Why Housing Vouchers Beat Public Housing Complexes
One of the biggest problems that cities have tried to deal with over the last 50 years is what to do with poor residents. There are conflicting ideas about what to do here and the main objective is to reduce crime. Starting around the 1950's, common logic was to build huge towers and place needy families together, think Cabrini Green in Chicago. In this scenario, police knew exactly where the dangerous area was and could step up patrols. Several decades later, these complexes began to be replaced increasingly with voucher systems. Poor residents could live anywhere in the city and became more spread out, but police worried that they would not know where to look for crime.
|Cabrini Green, Chicago|
No More Black Holes: Black holes are my nickname for housing complexes because that is how they behave. They literally capture all that is bad in an area and concentrate it all in one place. If you live in a housing complex, you ARE the housing complex. You live in a dangerous environment and everyone that you know lives a similar lifestyle. You have no hope for rising out of the cycle of poverty and are trapped. Simply taking people out of these concentrated bad areas does a lot to improve chances for successful lives.
Break Up Gangs: Say we have two gangs that are fighting for control of a complex. Suddenly, the complex is torn down and residents are dispersed evenly throughout the huge city. Now there are no more gang territories and any theoretical gang concentrations are bisected by blocks of middle and upper class residents. Rather than cities falling into despair as people worried, gang violence actually calms down. Many people are in gangs because they can't escape; creating physical barriers is one huge deterrent to gang retention and formation.

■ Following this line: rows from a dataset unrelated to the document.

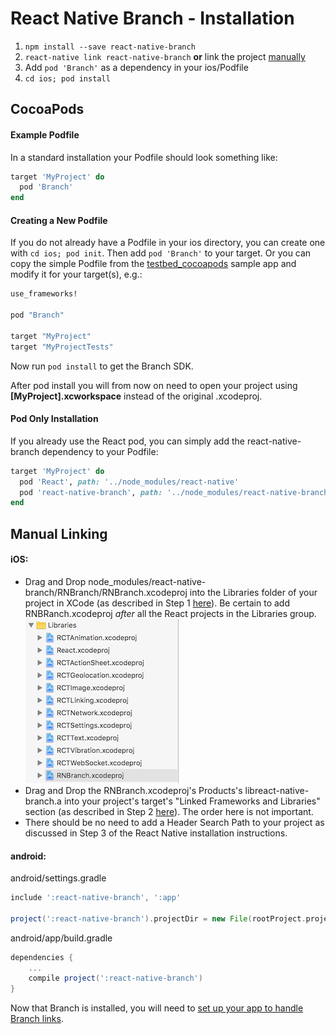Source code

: # React Native Branch - Installation
1. `npm install --save react-native-branch`
2. `react-native link react-native-branch` **or** link the project [manually](#manual-linking)
3. Add `pod 'Branch'` as a dependency in your ios/Podfile
4. `cd ios; pod install`

## CocoaPods
#### Example Podfile
In a standard installation your Podfile should look something like:
```Ruby
target 'MyProject' do
  pod 'Branch'
end
```

#### Creating a New Podfile
If you do not already have a Podfile in your ios directory, you can create one with `cd ios; pod init`. Then add `pod 'Branch'` to your target. Or you
can copy the simple Podfile from the [testbed_cocoapods](../testbed/testbed_cocoapods/ios/Podfile) sample app
and modify it for your target(s), e.g.:
```Ruby
use_frameworks!

pod "Branch"

target "MyProject"
target "MyProjectTests"
```
Now run `pod install` to get the Branch SDK.

After pod install you will from now on need to open your project using **[MyProject].xcworkspace** instead of the original .xcodeproj.

#### Pod Only Installation
If you already use the React pod, you can simply add the react-native-branch dependency to your Podfile:
```Ruby
target 'MyProject' do
  pod 'React', path: '../node_modules/react-native'
  pod 'react-native-branch', path: '../node_modules/react-native-branch'
end
```

## Manual Linking
#### iOS:
- Drag and Drop node_modules/react-native-branch/RNBranch/RNBranch.xcodeproj into the Libraries folder of your project in XCode (as described in Step 1 [here](http://facebook.github.io/react-native/docs/linking-libraries-ios.html#manual-linking)). Be certain to add RNBRanch.xcodeproj
*after* all the React projects in the Libraries group.
![RNBranch.xcodeproj after React projects](./assets/RNBRanch.png)
- Drag and Drop the RNBranch.xcodeproj's Products's libreact-native-branch.a into your project's target's "Linked Frameworks and Libraries" section (as described in Step 2 [here](http://facebook.github.io/react-native/docs/linking-libraries-ios.html#manual-linking)). The order here is not important.
- There should be no need to add a Header Search Path to your project as
  discussed in Step 3 of the React Native installation instructions.

#### android:
android/settings.gradle
```gradle
include ':react-native-branch', ':app'

project(':react-native-branch').projectDir = new File(rootProject.projectDir, '../node_modules/react-native-branch/android')
```
android/app/build.gradle
```gradle
dependencies {
    ...
    compile project(':react-native-branch')
}
```

Now that Branch is installed, you will need to [set up your app to handle Branch links](./setup.md).
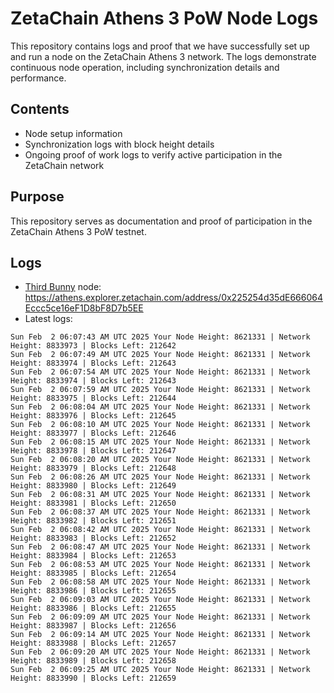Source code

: # ZetaChain Athens 3 PoW Node Logs
This repository contains logs and proof that we have successfully set up and run a node on the ZetaChain Athens 3 network. The logs demonstrate continuous node operation, including synchronization details and performance.

## Contents
- Node setup information
- Synchronization logs with block height details
- Ongoing proof of work logs to verify active participation in the ZetaChain network

## Purpose
This repository serves as documentation and proof of participation in the ZetaChain Athens 3 PoW testnet.

## Logs

- [Third Bunny](https://thirdbunny.xyz/) node: https://athens.explorer.zetachain.com/address/0x225254d35dE666064Eccc5ce16eF1D8bF8D7b5EE
- Latest logs:
```
Sun Feb  2 06:07:43 AM UTC 2025 Your Node Height: 8621331 | Network Height: 8833973 | Blocks Left: 212642
Sun Feb  2 06:07:49 AM UTC 2025 Your Node Height: 8621331 | Network Height: 8833974 | Blocks Left: 212643
Sun Feb  2 06:07:54 AM UTC 2025 Your Node Height: 8621331 | Network Height: 8833974 | Blocks Left: 212643
Sun Feb  2 06:07:59 AM UTC 2025 Your Node Height: 8621331 | Network Height: 8833975 | Blocks Left: 212644
Sun Feb  2 06:08:04 AM UTC 2025 Your Node Height: 8621331 | Network Height: 8833976 | Blocks Left: 212645
Sun Feb  2 06:08:10 AM UTC 2025 Your Node Height: 8621331 | Network Height: 8833977 | Blocks Left: 212646
Sun Feb  2 06:08:15 AM UTC 2025 Your Node Height: 8621331 | Network Height: 8833978 | Blocks Left: 212647
Sun Feb  2 06:08:20 AM UTC 2025 Your Node Height: 8621331 | Network Height: 8833979 | Blocks Left: 212648
Sun Feb  2 06:08:26 AM UTC 2025 Your Node Height: 8621331 | Network Height: 8833980 | Blocks Left: 212649
Sun Feb  2 06:08:31 AM UTC 2025 Your Node Height: 8621331 | Network Height: 8833981 | Blocks Left: 212650
Sun Feb  2 06:08:37 AM UTC 2025 Your Node Height: 8621331 | Network Height: 8833982 | Blocks Left: 212651
Sun Feb  2 06:08:42 AM UTC 2025 Your Node Height: 8621331 | Network Height: 8833983 | Blocks Left: 212652
Sun Feb  2 06:08:47 AM UTC 2025 Your Node Height: 8621331 | Network Height: 8833984 | Blocks Left: 212653
Sun Feb  2 06:08:53 AM UTC 2025 Your Node Height: 8621331 | Network Height: 8833985 | Blocks Left: 212654
Sun Feb  2 06:08:58 AM UTC 2025 Your Node Height: 8621331 | Network Height: 8833986 | Blocks Left: 212655
Sun Feb  2 06:09:03 AM UTC 2025 Your Node Height: 8621331 | Network Height: 8833986 | Blocks Left: 212655
Sun Feb  2 06:09:09 AM UTC 2025 Your Node Height: 8621331 | Network Height: 8833987 | Blocks Left: 212656
Sun Feb  2 06:09:14 AM UTC 2025 Your Node Height: 8621331 | Network Height: 8833988 | Blocks Left: 212657
Sun Feb  2 06:09:20 AM UTC 2025 Your Node Height: 8621331 | Network Height: 8833989 | Blocks Left: 212658
Sun Feb  2 06:09:25 AM UTC 2025 Your Node Height: 8621331 | Network Height: 8833990 | Blocks Left: 212659
```
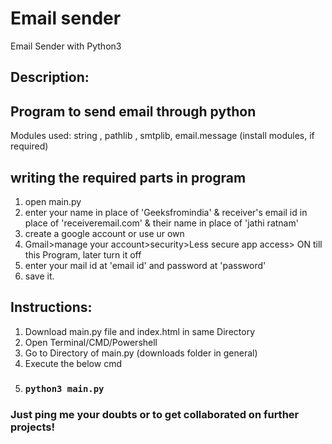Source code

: # Email sender
Email Sender with Python3
## Description:
 ## Program to send email through python
 Modules used: string , pathlib , smtplib, email.message
 (install modules, if required)
 
## writing the required parts in program
1) open main.py
2) enter your name in place of 'Geeksfromindia' &  receiver's email id in place of 'receiveremail.com' & their name in place of 'jathi ratnam'
3) create a google account or use ur own
4) Gmail>manage your account>security>Less secure app access> ON till this Program, later turn it off
5) enter your mail id at 'email id' and password at 'password'
6) save it.

## Instructions:
1) Download main.py file and index.html in same Directory
2) Open Terminal/CMD/Powershell
3) Go to Directory of main.py (downloads folder in general)
4) Execute the below cmd
5) ###  ```python3 main.py```
### Just ping me your doubts or to get collaborated on further projects!
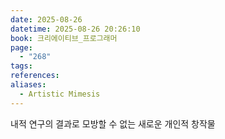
 ```yaml
---
date: 2025-08-26
datetime: 2025-08-26 20:26:10
book: 크리에이티브_프로그래머
page:
  - "268"
tags:
references:
aliases:
  - Artistic Mimesis
---
```

내적 연구의 결과로 모방할 수 없는 새로운 개인적 창작물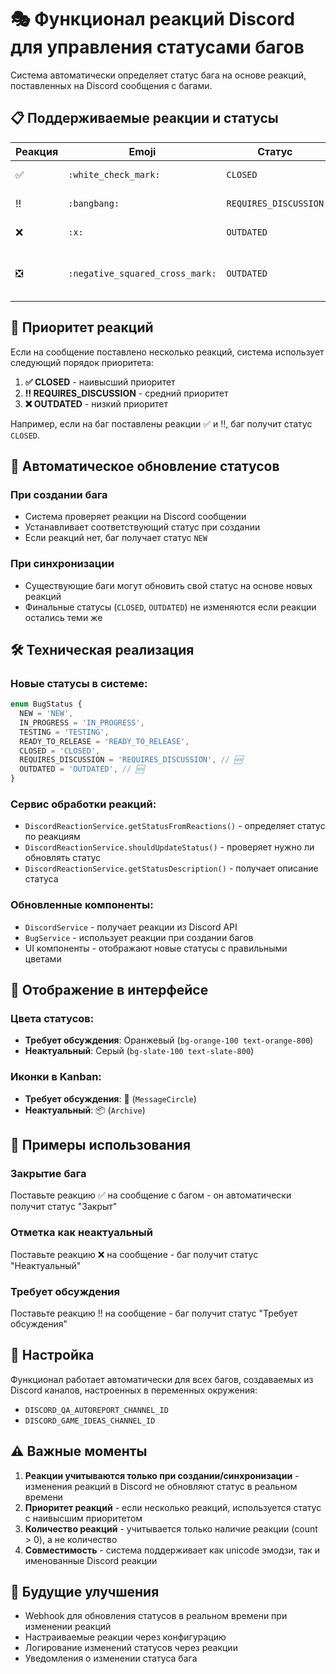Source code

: # 🎭 Функционал реакций Discord для управления статусами багов

Система автоматически определяет статус бага на основе реакций, поставленных на Discord сообщения с багами.

## 📋 Поддерживаемые реакции и статусы

| Реакция | Emoji | Статус | Описание |
|---------|-------|--------|----------|
| ✅ | `:white_check_mark:` | `CLOSED` | Баг закрыт/исправлен |
| ‼️ | `:bangbang:` | `REQUIRES_DISCUSSION` | Требует обсуждения |
| ❌ | `:x:` | `OUTDATED` | Неактуальный баг |
| ❎ | `:negative_squared_cross_mark:` | `OUTDATED` | Неактуальный баг (альтернативная реакция) |

## 🎯 Приоритет реакций

Если на сообщение поставлено несколько реакций, система использует следующий порядок приоритета:

1. **✅ CLOSED** - наивысший приоритет
2. **‼️ REQUIRES_DISCUSSION** - средний приоритет  
3. **❌ OUTDATED** - низкий приоритет

Например, если на баг поставлены реакции ✅ и ‼️, баг получит статус `CLOSED`.

## 🔄 Автоматическое обновление статусов

### При создании бага
- Система проверяет реакции на Discord сообщении
- Устанавливает соответствующий статус при создании
- Если реакций нет, баг получает статус `NEW`

### При синхронизации
- Существующие баги могут обновить свой статус на основе новых реакций
- Финальные статусы (`CLOSED`, `OUTDATED`) не изменяются если реакции остались теми же

## 🛠️ Техническая реализация

### Новые статусы в системе:
```typescript
enum BugStatus {
  NEW = 'NEW',
  IN_PROGRESS = 'IN_PROGRESS', 
  TESTING = 'TESTING',
  READY_TO_RELEASE = 'READY_TO_RELEASE',
  CLOSED = 'CLOSED',
  REQUIRES_DISCUSSION = 'REQUIRES_DISCUSSION', // 🆕
  OUTDATED = 'OUTDATED', // 🆕
}
```

### Сервис обработки реакций:
- `DiscordReactionService.getStatusFromReactions()` - определяет статус по реакциям
- `DiscordReactionService.shouldUpdateStatus()` - проверяет нужно ли обновлять статус
- `DiscordReactionService.getStatusDescription()` - получает описание статуса

### Обновленные компоненты:
- `DiscordService` - получает реакции из Discord API
- `BugService` - использует реакции при создании багов
- UI компоненты - отображают новые статусы с правильными цветами

## 🎨 Отображение в интерфейсе

### Цвета статусов:
- **Требует обсуждения**: Оранжевый (`bg-orange-100 text-orange-800`)
- **Неактуальный**: Серый (`bg-slate-100 text-slate-800`)

### Иконки в Kanban:
- **Требует обсуждения**: 💬 (`MessageCircle`)
- **Неактуальный**: 📦 (`Archive`)

## 📝 Примеры использования

### Закрытие бага
Поставьте реакцию ✅ на сообщение с багом - он автоматически получит статус "Закрыт"

### Отметка как неактуальный
Поставьте реакцию ❌ на сообщение - баг получит статус "Неактуальный"

### Требует обсуждения  
Поставьте реакцию ‼️ на сообщение - баг получит статус "Требует обсуждения"

## 🔧 Настройка

Функционал работает автоматически для всех багов, создаваемых из Discord каналов, настроенных в переменных окружения:
- `DISCORD_QA_AUTOREPORT_CHANNEL_ID`
- `DISCORD_GAME_IDEAS_CHANNEL_ID`

## ⚠️ Важные моменты

1. **Реакции учитываются только при создании/синхронизации** - изменения реакций в Discord не обновляют статус в реальном времени
2. **Приоритет реакций** - если несколько реакций, используется статус с наивысшим приоритетом
3. **Количество реакций** - учитывается только наличие реакции (count > 0), а не количество
4. **Совместимость** - система поддерживает как unicode эмодзи, так и именованные Discord реакции

## 🚀 Будущие улучшения

- Webhook для обновления статусов в реальном времени при изменении реакций
- Настраиваемые реакции через конфигурацию
- Логирование изменений статусов через реакции
- Уведомления о изменении статуса бага 
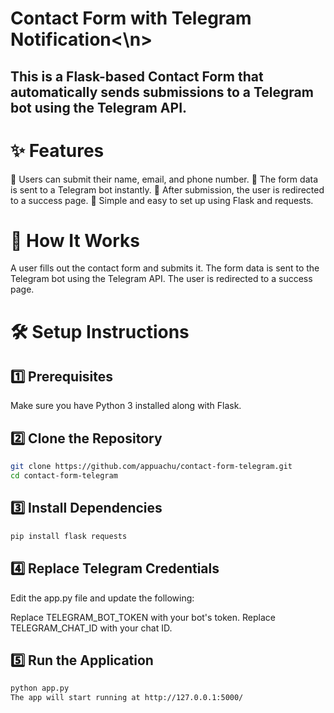 # Contact Form with Telegram Notification<\n>
## This is a Flask-based Contact Form that automatically sends submissions to a Telegram bot using the Telegram API.

# ✨ Features</n>
📩 Users can submit their name, email, and phone number.</n>
🚀 The form data is sent to a Telegram bot instantly.</n>
🔄 After submission, the user is redirected to a success page.</n>
🔧 Simple and easy to set up using Flask and requests.</n>
# 📌 How It Works
A user fills out the contact form and submits it.
The form data is sent to the Telegram bot using the Telegram API.
The user is redirected to a success page.

# 🛠 Setup Instructions

## 1️⃣ Prerequisites
Make sure you have Python 3 installed along with Flask.

## 2️⃣ Clone the Repository
```bash
git clone https://github.com/appuachu/contact-form-telegram.git  
cd contact-form-telegram  
```
## 3️⃣ Install Dependencies
```bash
pip install flask requests  
```
## 4️⃣ Replace Telegram Credentials
Edit the app.py file and update the following:

Replace TELEGRAM_BOT_TOKEN with your bot's token.
Replace TELEGRAM_CHAT_ID with your chat ID.

## 5️⃣ Run the Application
```bash
python app.py  
The app will start running at http://127.0.0.1:5000/
```

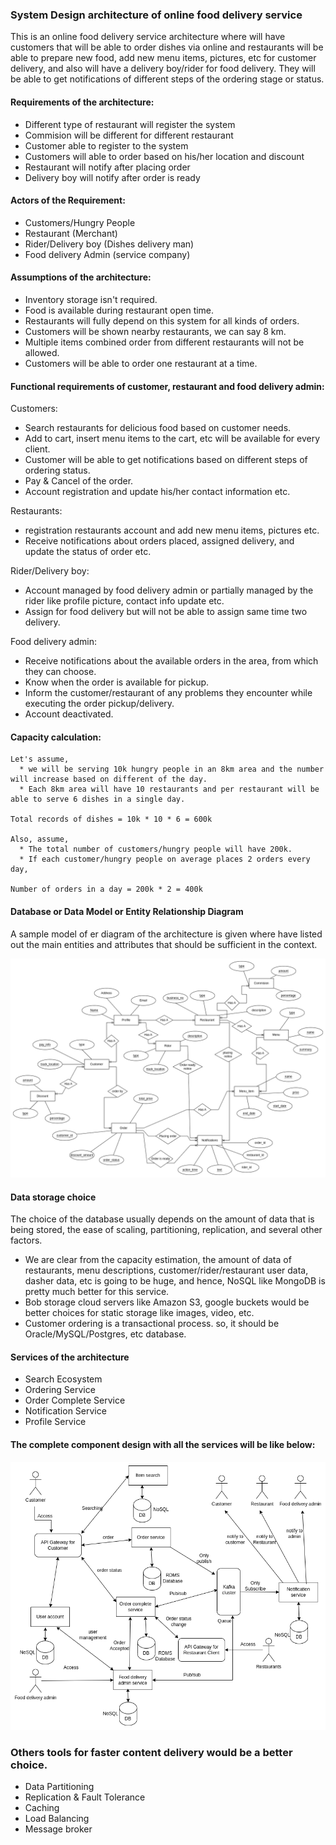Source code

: ### System Design architecture of online food delivery service
This is an online food delivery service architecture where will have customers that will be able to order dishes via online and restaurants will be able to prepare new food, add new menu items, pictures, etc for customer delivery, and also will have a delivery boy/rider for food delivery. They will be able to get notifications of different steps of the ordering stage or status.



#### Requirements of the architecture:

  * Different type of restaurant will register the system
  * Commision will be different for different restaurant
  * Customer able to register to the system
  * Customers will able to order based on his/her location and discount
  * Restaurant will notify after placing order
  * Delivery boy will notify after order is ready

#### Actors of the Requirement:
  
   * Customers/Hungry People
   * Restaurant (Merchant)
   * Rider/Delivery boy (Dishes delivery man)
   * Food delivery Admin (service company)


#### Assumptions of the architecture:

  * Inventory storage isn't required.
  * Food is available during restaurant open time.
  * Restaurants will fully depend on this system for all kinds of orders.
  * Customers will be shown nearby restaurants, we can say 8 km.
  * Multiple items combined order from different restaurants will not be allowed.
  * Customers will be able to order one restaurant at a time.
  
  
#### Functional requirements of customer, restaurant and food delivery admin:

Customers:
   * Search restaurants for delicious food based on customer needs.
   * Add to cart, insert menu items to the cart, etc will be available for every client.
   * Customer will be able to get notifications based on different steps of ordering status.
   * Pay & Cancel of the order.
   * Account registration and update his/her contact information etc.

Restaurants:
  * registration restaurants account and add new menu items, pictures etc.
  * Receive notifications about orders placed, assigned delivery, and update the status of order etc.

Rider/Delivery boy:
  * Account managed by food delivery admin or partially managed by the rider like profile picture, contact info update etc.
  * Assign for food delivery but will not be able to assign same time two delivery.

Food delivery admin:
* Receive notifications about the available orders in the area, from which they can choose.
* Know when the order is available for pickup.
* Inform the customer/restaurant of any problems they encounter while executing the order pickup/delivery.
* Account deactivated.


#### Capacity calculation:
```
Let's assume, 
  * we will be serving 10k hungry people in an 8km area and the number will increase based on different of the day.
  * Each 8km area will have 10 restaurants and per restaurant will be able to serve 6 dishes in a single day.
  
Total records of dishes = 10k * 10 * 6 = 600k

Also, assume,
  * The total number of customers/hungry people will have 200k.
  * If each customer/hungry people on average places 2 orders every day, 

Number of orders in a day = 200k * 2 = 400k
```

#### Database or Data Model or Entity Relationship Diagram
A sample model of er diagram of the architecture is given where have listed out the main entities and attributes that should be sufficient in the context.

![](https://github.com/shoumitro-cse/online_food_delivery/blob/main/diagram/er_food_delivery.drawio.png)


#### Data storage choice
The choice of the database usually depends on the amount of data that is being stored, the ease of scaling, partitioning, 
replication, and several other factors.

  * We are clear from the capacity estimation, the amount of data of restaurants, menu descriptions, customer/rider/restaurant user data, 
    dasher data, etc is going to be huge, and hence, NoSQL like MongoDB is pretty much better for this service. 
  * Bob storage cloud servers like Amazon S3, google buckets would be better choices for static storage like images, video, etc.
  * Customer ordering is a transactional process. so, it should be Oracle/MySQL/Postgres, etc database.


#### Services of the architecture
 * Search Ecosystem
 * Ordering Service
 * Order Complete Service
 * Notification Service
 * Profile Service
 
 
#### The complete component design with all the services will be like below:

![](https://github.com/shoumitro-cse/online_food_delivery/blob/main/diagram/system_design.drawio.png)


### Others tools for faster content delivery would be a better choice.
 * Data Partitioning
 * Replication & Fault Tolerance
 * Caching
 * Load Balancing
 * Message broker
 




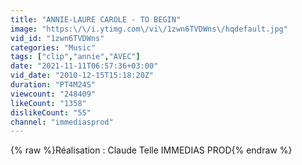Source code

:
 ```yaml
---
title: "ANNIE-LAURE CAROLE - TO BEGIN"
image: "https:\/\/i.ytimg.com\/vi\/1zwn6TVDWns\/hqdefault.jpg"
vid_id: "1zwn6TVDWns"
categories: "Music"
tags: ["clip","annie","AVEC"]
date: "2021-11-11T06:57:36+03:00"
vid_date: "2010-12-15T15:18:20Z"
duration: "PT4M24S"
viewcount: "248409"
likeCount: "1358"
dislikeCount: "55"
channel: "immediasprod"
---
```

{% raw %}Réalisation : Claude Telle IMMEDIAS PROD{% endraw %}
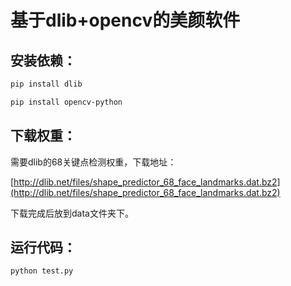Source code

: # 基于dlib+opencv的美颜软件

## 安装依赖：

```bash
pip install dlib
```
```bash
pip install opencv-python
```


## 下载权重：
需要dlib的68关键点检测权重，下载地址：

[http://dlib.net/files/shape_predictor_68_face_landmarks.dat.bz2](http://dlib.net/files/shape_predictor_68_face_landmarks.dat.bz2)

下载完成后放到data文件夹下。

## 运行代码：

```bash
python test.py
```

Better Schools and Role Models: This one is most important for children that are growing up in poverty. Living in housing complexes they probably attend school with others like them and are likely surrounded by uneducated people. Moving into a more affluent area, they can attend better schools, receive more attention from teachers and seek to emulate students who may have more support systems at home. Instilling positive images and thoughts into a child is one way to increase his or her likelihood of rising out of poverty.